Angela Grauerholz

Brooding, heavy, sometimes sentimental or even mundane, Angela Grauerholz’s photographs play on our nostalgia for that style of documentary photography pioneered by August Sander and André Kertész, depicting scenes that range from a couple unloading their bags from a car, to people standing on line, to the interior of an opera house. But Grauerholz uses this style to different effect. Blurred and out of focus, homogenized by the dark sepia tones that permeate each of the 33 Cibachromes, her images are less the real thing than an evocative simulation of the “authentic” artifact. All of the works in this exhibition are scaled to recall Romantic painting (for the 1992 Documenta Grauerholz mounted an exhibition of her works along with German Romantic paintings), while their standardized frames serve to accentuate the pictorial side of photography.

The textural contrasts and quirky obscurity of Grauerholz’s photographs question our stereotypical assumptions about beauty and the tension between the photograph as document and as artwork. Paar (Pair, 1994), a hazy close-up of a woman’s face captures a momentary glance so that, as in Lessing, 1992, the fragment, the favored trope of Romanticism, becomes the site of meaning. In La Bibliothèque (The library, 1992) two men stand conversing in front of a wall literally constructed of books—an obvious metaphor for the collective accumulation of knowledge as material memory of which the photograph is the visual record. The notion of memory as material is explored in La Conductrice (The conductor, 1992), in which light floods a streetcar, creating a dreamlike sense of unreality, emphasizing that, paradoxically, we are looking at a record of a fleeting moment. Mozart Room, 1993, is an overtly romantic scene of window panes, muslin curtains, and pristine white walls in which light effects work in a variety of ways. Parallels exist between the emptiness of this interior and the photograph as an empty field in which images are reconstituted. Because they hinge so much on ambiguity per se, we find ourselves going from one image to the next, trying to construct meaning not from what we recognize but from the ineffable world evoked by Grauerholz’s neutral tonalities and expressive use of contrast and movement.

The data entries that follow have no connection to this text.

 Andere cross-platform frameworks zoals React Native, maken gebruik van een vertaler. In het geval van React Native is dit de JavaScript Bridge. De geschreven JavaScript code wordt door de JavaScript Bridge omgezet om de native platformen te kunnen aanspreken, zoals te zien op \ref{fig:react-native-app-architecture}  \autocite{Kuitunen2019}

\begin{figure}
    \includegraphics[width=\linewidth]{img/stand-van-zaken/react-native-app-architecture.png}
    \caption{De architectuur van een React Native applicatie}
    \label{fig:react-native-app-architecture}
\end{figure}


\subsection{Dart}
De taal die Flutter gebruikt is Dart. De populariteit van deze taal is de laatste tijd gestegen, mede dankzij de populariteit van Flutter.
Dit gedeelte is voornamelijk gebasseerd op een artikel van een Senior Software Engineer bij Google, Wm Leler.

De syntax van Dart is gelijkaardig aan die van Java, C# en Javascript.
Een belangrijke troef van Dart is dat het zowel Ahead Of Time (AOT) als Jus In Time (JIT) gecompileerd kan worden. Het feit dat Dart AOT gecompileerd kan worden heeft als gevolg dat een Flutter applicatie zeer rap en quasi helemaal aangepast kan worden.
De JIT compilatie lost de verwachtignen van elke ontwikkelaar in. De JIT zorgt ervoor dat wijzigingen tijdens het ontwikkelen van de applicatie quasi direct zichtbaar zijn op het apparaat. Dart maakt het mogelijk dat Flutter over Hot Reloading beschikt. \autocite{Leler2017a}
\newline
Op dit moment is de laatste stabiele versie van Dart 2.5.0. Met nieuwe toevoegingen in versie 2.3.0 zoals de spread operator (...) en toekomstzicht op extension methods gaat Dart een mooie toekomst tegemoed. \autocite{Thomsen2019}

Both Druid I, 1990–91, a close-up of the light/dark patterns of a tree trunk, and Druid II, 1990–91, with its tangled blur of tree branches and leaf fronds read as complex abstract patterns, as if they were images inside the mind rather than of the external world. The decontextualized environment in Disparition (Disappearance, 1994), in which an old woman can be seen walking toward a tree, recalls how images appear to us in memory, as somewhat ethereal and free of references to a specific place. As if to underscore this evanescent quality, Grauerholz presented Églogue ou Filling the Landscape, 1994, a six-drawer Plexiglas filing cabinet on wheels filled with 27 archival boxes containing 216 photos with a series of words that are loosely associated (“Landscape,” “Screen,” “Dense,” “Barrier,” “Resisting,” “Exclusive,” “Hidden,” “Unseen”) embossed on their covers. With all those fragments of visual experience neatly boxed up and hidden away it was as if the landscape had been filed rather than filled. The viewer could only examine the contents with the assistance of an archivist wearing white cotton gloves. Treading that fine line between the photo image as document and as a trigger of memory, this four year overview of Angela Grauerholz’s most recent photographs tentatively questioned the “confrontational gaze” of conventional still photography.